(Data excerpts)
--
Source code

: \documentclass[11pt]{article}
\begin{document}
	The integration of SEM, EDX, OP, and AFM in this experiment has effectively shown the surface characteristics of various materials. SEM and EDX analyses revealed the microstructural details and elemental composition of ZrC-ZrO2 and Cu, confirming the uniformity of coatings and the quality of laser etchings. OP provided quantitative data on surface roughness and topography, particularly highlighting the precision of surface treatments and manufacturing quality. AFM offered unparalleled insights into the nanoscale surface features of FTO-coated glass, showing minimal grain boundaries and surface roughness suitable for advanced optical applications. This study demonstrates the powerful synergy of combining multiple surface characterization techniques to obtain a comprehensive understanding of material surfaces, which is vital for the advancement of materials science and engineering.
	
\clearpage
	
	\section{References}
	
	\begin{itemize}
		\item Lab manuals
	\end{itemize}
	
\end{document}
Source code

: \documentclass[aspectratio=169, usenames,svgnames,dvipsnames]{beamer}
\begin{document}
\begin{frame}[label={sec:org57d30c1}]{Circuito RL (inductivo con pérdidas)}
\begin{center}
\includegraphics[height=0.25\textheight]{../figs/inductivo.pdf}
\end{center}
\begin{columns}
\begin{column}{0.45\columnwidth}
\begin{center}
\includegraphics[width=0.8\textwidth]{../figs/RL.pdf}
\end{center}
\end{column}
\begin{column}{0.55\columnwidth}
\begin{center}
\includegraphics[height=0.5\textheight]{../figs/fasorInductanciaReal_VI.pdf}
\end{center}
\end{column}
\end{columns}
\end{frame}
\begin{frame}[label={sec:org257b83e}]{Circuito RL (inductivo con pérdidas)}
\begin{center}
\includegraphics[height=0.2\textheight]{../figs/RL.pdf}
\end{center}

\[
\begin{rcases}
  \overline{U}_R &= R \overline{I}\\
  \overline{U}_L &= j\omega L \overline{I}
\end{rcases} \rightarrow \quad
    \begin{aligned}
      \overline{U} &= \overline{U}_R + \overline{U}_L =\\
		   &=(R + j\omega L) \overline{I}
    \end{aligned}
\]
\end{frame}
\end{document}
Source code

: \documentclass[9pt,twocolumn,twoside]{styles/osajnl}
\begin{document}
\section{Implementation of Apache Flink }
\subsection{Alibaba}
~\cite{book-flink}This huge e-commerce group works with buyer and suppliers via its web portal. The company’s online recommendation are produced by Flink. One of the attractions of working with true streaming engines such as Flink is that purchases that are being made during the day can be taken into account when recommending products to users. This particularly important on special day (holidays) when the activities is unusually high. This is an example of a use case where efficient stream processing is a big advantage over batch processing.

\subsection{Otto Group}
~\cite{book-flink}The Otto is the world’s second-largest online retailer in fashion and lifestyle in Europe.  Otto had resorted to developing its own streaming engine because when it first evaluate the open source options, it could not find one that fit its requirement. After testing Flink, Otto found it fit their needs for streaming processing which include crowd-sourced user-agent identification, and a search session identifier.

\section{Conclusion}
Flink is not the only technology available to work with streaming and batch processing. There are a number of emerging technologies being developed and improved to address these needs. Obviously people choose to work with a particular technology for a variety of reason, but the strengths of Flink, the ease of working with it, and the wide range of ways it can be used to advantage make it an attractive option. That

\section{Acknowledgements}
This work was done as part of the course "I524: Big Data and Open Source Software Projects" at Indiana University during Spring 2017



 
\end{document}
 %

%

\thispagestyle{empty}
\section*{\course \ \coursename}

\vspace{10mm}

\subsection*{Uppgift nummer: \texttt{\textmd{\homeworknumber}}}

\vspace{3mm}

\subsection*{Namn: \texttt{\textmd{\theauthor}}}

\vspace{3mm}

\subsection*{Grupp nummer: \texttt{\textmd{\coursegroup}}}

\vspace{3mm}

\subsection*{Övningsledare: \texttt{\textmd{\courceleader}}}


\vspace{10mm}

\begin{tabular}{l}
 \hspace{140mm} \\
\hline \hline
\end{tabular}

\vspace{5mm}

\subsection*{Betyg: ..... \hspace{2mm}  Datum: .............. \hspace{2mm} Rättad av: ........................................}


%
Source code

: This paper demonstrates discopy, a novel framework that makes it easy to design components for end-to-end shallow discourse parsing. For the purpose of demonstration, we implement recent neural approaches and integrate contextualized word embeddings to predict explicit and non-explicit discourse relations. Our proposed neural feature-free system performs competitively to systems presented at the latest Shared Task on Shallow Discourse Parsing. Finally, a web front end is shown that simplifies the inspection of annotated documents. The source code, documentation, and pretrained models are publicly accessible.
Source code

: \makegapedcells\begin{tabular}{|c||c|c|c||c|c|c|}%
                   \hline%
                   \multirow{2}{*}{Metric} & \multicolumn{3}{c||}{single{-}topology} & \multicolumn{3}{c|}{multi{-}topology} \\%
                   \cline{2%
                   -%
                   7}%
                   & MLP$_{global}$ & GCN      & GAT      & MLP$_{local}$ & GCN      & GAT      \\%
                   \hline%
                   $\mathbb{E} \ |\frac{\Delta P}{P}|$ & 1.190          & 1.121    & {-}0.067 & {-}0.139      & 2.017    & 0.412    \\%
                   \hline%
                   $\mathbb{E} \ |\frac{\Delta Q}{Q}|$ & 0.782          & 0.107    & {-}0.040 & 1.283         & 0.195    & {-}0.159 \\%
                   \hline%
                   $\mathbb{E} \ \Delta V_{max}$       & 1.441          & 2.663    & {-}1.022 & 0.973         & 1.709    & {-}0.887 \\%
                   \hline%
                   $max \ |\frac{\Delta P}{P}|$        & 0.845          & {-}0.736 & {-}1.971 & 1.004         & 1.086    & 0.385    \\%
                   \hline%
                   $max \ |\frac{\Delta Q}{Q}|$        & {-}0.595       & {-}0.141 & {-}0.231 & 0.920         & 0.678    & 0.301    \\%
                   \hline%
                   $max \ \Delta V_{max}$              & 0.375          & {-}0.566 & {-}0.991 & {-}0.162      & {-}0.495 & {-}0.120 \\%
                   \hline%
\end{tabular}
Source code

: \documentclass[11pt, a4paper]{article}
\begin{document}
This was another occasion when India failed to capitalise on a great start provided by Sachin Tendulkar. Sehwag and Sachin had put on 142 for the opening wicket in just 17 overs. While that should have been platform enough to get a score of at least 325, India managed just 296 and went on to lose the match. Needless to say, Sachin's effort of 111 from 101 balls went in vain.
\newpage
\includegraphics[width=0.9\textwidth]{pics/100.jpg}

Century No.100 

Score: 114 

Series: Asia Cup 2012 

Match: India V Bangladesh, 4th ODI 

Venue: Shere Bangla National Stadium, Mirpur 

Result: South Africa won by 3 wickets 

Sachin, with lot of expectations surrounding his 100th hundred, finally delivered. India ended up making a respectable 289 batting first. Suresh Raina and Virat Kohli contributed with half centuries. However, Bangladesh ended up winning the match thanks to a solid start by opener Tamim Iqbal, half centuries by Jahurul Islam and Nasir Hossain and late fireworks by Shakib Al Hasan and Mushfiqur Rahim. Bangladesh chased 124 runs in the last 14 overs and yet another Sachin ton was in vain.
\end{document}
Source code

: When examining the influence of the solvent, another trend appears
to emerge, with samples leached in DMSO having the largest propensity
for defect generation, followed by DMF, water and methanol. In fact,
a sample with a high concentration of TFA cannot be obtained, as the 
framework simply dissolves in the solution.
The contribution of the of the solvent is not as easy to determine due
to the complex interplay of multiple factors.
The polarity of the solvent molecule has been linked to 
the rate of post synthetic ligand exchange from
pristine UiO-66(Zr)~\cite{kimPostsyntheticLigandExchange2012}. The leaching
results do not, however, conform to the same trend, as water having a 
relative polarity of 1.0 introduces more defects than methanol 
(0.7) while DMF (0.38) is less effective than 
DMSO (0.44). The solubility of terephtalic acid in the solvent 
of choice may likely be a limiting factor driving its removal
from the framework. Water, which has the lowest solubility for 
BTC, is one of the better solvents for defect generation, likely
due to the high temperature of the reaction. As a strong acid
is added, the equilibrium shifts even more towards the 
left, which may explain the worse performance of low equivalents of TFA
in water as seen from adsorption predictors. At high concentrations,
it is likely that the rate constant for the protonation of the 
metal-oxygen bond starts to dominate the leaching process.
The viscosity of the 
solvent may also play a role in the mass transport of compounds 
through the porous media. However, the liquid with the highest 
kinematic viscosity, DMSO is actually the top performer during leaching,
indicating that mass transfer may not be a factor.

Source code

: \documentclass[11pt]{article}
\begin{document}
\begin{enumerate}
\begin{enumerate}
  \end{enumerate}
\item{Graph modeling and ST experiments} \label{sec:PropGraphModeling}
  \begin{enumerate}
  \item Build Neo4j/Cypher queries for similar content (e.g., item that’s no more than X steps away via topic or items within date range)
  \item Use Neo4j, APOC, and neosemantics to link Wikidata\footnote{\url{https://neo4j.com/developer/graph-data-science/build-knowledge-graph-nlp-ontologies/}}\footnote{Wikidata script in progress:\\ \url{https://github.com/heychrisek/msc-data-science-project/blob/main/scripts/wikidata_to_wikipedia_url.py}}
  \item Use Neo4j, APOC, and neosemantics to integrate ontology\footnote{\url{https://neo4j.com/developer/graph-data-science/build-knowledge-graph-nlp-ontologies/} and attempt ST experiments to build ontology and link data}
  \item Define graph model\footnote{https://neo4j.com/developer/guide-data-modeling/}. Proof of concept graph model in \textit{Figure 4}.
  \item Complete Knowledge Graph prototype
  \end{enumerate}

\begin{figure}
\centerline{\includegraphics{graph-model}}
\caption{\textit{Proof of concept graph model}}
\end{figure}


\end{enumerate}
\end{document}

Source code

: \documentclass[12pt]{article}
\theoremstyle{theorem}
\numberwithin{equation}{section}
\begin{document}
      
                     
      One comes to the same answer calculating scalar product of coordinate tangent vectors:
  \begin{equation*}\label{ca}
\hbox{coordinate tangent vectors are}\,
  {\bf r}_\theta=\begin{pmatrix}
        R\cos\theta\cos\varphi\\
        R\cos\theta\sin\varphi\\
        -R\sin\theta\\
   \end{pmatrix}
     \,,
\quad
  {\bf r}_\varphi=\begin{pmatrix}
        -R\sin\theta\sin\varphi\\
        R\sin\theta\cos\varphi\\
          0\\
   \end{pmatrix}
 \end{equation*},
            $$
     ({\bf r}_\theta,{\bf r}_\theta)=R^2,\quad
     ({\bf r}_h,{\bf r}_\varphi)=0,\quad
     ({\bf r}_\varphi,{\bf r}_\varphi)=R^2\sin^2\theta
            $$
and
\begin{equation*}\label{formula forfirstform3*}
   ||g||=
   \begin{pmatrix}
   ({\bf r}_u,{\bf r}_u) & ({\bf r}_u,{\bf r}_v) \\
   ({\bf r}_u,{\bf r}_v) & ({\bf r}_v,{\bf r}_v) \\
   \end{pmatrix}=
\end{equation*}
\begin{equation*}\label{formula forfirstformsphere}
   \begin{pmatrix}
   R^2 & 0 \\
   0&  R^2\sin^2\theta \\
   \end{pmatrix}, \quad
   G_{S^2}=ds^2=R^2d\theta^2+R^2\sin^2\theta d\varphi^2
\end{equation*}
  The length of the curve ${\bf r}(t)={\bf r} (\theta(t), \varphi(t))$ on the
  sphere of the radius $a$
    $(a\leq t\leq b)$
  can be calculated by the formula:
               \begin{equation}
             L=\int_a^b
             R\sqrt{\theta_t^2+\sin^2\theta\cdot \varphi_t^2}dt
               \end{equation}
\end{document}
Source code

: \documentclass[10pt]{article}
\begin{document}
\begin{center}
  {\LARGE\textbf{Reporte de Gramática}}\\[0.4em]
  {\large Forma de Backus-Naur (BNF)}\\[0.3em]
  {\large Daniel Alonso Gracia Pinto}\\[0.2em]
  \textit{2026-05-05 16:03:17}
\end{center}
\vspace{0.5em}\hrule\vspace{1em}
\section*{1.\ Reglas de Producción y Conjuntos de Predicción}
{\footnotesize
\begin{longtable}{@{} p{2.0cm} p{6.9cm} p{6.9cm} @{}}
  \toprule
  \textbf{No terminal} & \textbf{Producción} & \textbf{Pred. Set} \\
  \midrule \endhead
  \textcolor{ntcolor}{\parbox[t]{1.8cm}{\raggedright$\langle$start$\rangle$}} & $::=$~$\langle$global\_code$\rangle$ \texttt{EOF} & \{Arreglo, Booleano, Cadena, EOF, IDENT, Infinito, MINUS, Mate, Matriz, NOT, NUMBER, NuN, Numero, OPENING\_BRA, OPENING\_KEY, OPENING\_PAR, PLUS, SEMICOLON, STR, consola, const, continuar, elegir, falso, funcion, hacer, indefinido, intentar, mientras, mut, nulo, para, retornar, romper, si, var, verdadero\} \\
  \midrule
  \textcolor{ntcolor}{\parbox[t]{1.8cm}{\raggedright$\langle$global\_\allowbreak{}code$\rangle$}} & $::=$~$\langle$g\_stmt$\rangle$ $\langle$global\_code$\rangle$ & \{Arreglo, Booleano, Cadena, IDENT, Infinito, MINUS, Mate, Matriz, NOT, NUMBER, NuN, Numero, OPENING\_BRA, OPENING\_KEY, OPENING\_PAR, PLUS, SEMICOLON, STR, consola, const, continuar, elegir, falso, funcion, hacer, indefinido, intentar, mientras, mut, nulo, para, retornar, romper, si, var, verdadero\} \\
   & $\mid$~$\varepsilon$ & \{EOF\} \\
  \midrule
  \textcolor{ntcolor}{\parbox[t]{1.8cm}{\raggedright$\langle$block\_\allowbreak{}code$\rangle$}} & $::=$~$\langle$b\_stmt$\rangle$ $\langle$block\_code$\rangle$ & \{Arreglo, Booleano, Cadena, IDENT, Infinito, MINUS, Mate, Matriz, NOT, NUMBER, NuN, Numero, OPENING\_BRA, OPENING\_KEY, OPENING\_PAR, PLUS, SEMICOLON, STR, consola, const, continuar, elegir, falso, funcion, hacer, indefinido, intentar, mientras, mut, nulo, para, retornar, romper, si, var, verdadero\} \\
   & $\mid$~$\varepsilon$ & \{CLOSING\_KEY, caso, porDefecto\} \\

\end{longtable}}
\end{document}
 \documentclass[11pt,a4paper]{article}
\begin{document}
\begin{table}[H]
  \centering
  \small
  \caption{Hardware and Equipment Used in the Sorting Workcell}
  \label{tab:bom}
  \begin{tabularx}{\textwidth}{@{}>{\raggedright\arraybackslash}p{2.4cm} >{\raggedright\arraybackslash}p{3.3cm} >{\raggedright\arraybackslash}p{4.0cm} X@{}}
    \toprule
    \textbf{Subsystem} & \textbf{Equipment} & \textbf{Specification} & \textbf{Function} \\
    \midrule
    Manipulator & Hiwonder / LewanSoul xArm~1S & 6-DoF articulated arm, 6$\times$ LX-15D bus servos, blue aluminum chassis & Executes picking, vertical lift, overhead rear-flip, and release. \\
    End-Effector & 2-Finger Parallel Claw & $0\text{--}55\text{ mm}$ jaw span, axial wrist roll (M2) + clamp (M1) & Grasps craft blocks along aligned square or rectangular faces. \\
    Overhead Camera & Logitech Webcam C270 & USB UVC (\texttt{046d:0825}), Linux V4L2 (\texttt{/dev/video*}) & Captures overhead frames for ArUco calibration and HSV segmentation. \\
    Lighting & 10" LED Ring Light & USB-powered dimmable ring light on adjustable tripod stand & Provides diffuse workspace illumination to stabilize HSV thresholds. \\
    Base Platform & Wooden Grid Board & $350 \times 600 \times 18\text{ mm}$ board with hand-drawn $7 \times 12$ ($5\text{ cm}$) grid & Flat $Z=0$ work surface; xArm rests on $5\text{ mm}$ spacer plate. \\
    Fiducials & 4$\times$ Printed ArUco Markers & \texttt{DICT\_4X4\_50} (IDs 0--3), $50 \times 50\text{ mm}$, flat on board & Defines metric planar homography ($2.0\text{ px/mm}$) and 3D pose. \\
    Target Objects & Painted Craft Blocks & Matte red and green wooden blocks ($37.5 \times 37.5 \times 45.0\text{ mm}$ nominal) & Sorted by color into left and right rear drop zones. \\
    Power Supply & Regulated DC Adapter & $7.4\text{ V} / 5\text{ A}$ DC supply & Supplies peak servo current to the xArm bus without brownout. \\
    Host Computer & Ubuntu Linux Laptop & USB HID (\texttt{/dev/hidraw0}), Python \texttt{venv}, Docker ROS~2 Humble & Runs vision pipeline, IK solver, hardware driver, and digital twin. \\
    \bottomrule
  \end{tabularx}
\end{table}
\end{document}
--
TASK TO COMPLETE.
Search the entries above for "tangent". Return every line that has it.

TASK RESULT.
      One comes to the same answer calculating scalar product of coordinate tangent vectors:
\hbox{coordinate tangent vectors are}\,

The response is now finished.